To have a glimpse in the working of the economy as a whole may be of use to a student of economics.

In every economy there are lots of households to supply labour and capital to firms that use them to produce goods and services. Firms provide incomes for households, who in turn1 use this money to purchase the goods and ser­vices produced by firms. This process is called the circular flow of payments2.

The gross domestic product (GDP) is the total money value of all final goods produced in the domestic economy over a one-year period. The GDP can be measured in three ways: (a) the sum of the value added3 in the production within a year, (b) the sum of incomes received from producing the year’s output, (c) the sum to spend on the year’s domestic output of goods and services.

The total money value of all final goods and services in an economy over a one-year period, that is the GDP, plus property income from abroad (interest, rent, dividends and profits) make the gross national product (GNP). The GNP is an important measure of a country’s economic well-being, while the GNP per head provides a measure of the average standard of living of the country’s people. However, this is only an average measure of what people get. The goods and services available to particular individuals depend on the income distribution within the economy.

We now recognize that assets wear out in the production process either physically or become obsolete. This process is known as depreciation. There has to be part of the economy’s gross output to replace existing capital, and this part of gross output is not available for consumption, investment, government spending, or exports. So we subtract depreciation from the GNP to arrive at national income.

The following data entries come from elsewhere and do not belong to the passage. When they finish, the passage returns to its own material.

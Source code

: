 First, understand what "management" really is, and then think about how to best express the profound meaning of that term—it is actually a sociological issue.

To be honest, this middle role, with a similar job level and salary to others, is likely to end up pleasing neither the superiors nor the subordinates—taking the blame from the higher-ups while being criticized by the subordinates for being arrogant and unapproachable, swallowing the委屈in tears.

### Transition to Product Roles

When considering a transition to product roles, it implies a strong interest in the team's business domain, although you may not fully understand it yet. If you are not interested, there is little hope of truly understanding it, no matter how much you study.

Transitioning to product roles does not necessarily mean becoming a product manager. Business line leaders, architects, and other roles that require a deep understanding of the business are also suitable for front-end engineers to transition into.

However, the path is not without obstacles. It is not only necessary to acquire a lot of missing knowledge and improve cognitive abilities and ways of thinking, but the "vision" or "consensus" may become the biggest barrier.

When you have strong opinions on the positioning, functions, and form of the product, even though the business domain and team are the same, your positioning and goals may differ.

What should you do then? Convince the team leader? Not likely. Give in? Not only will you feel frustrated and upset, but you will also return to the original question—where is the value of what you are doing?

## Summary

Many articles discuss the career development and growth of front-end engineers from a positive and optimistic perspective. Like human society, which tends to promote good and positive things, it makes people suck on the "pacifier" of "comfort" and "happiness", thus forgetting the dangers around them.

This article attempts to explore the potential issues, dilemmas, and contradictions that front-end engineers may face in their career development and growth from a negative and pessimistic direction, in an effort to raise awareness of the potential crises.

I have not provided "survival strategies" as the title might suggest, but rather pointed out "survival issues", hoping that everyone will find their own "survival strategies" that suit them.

National income measures the amount of money the economy has available for spending on goods and services after setting aside enough money4 to replace resources used up in the production process.

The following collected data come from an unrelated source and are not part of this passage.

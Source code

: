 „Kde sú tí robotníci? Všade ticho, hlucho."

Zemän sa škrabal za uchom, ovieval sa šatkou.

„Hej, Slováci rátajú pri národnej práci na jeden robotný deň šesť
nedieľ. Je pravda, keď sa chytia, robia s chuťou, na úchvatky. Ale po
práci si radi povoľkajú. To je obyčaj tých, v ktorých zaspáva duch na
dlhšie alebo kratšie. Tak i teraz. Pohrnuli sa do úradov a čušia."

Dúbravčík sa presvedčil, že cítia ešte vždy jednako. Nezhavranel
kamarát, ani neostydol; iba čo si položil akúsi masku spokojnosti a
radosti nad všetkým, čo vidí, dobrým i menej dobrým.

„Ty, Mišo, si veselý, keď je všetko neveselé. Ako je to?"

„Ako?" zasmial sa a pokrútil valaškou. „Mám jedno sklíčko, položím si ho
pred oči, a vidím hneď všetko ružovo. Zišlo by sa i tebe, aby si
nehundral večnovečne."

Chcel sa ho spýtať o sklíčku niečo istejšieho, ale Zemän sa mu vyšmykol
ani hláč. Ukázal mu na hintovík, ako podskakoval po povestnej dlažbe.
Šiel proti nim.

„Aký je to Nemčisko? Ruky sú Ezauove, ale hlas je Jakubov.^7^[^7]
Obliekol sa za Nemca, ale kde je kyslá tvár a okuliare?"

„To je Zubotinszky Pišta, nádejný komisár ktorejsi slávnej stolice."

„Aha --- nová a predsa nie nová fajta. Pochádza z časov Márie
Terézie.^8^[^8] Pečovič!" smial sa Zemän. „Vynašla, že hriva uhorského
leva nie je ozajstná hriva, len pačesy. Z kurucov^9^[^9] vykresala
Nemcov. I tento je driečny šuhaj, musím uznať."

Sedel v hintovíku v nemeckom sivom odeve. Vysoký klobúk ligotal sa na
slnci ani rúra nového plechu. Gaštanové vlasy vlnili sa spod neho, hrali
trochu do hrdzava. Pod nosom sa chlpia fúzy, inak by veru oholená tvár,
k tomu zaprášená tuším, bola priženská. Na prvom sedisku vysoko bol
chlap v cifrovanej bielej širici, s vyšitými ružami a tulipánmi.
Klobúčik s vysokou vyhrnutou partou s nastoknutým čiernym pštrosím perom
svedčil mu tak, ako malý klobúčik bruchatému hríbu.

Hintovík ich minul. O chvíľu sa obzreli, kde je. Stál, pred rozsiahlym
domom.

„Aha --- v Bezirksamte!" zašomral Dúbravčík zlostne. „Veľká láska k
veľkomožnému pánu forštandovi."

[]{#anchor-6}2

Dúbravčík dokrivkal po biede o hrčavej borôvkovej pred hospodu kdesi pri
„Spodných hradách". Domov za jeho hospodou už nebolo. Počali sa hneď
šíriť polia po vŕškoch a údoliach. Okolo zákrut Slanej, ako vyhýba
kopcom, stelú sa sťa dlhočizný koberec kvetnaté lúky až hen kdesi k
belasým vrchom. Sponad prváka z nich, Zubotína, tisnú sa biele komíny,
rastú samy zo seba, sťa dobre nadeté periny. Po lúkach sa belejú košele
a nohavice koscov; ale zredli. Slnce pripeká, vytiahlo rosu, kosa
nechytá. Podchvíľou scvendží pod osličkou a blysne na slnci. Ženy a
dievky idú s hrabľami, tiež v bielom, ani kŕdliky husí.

Since output is determined by demand, the aggregate demand or spending plans of households and firms determine the level of the output produced, which in turn makes up the income available to households and firms. Aggregate demand is the amount to be spent by firms and households on goods and services.

Governments also intervene in the circular flow of income and payments. They buy a considerable part of the total output of goods and services in an economy adding their demand to the demand of the private sector. Since government spending is a large component of aggregate demand, and since taxes affect the amount households and companies have for spending, government spending and taxation decisions, which are referred to as5 fiscal policy, have major effects on aggregate demand and output.

 

1 in turn – в свою очередь

2 circular flow of payments – кругооборот платежей; circular flow of income – кругооборот дохода. Оба выражения используются параллельно для обозначения процесса движения денег и товаров между отдельными субъектами экономики (юридическими и физическими лицами)

3 value added – добавленная стоимость; часть стоимости произведенной продукции, которая была внесена данным предприятием. Она определяется как разница между стоимостью продаж и себестоимостью материалов, энергии и т.п. и включает заработную плату, издержки на реализацию и некоторые другие расходы. Суммарная добавленная стоимость всей экономики равна ВВП.

4 after setting aside … money – после того, как отложены деньги

5 are referred to as – называются

 

II. Используя содержание текста «Circular Flow of Payments and National Income», составьте тему «Кругооборот платежей и национальный доход».

 

Примерный вариант рассказа о кругообороте платежей и национальном доходе:

 

The circular flow of income is the process when firms provide income for households, who in turn use this money to purchase goods and services produced by firms thus returning money to the firms.

The gross domestic product is the total money value of all final goods produced in the domestic economy within a year. The GDP plus property income from abroad make the gross national product. The GNP is an important measure of a country’s economic well-being.

Depreciation is the process when assets wear out in the production either physically or become obsolete. When we subtract depreciation from the GNP we arrive at national income.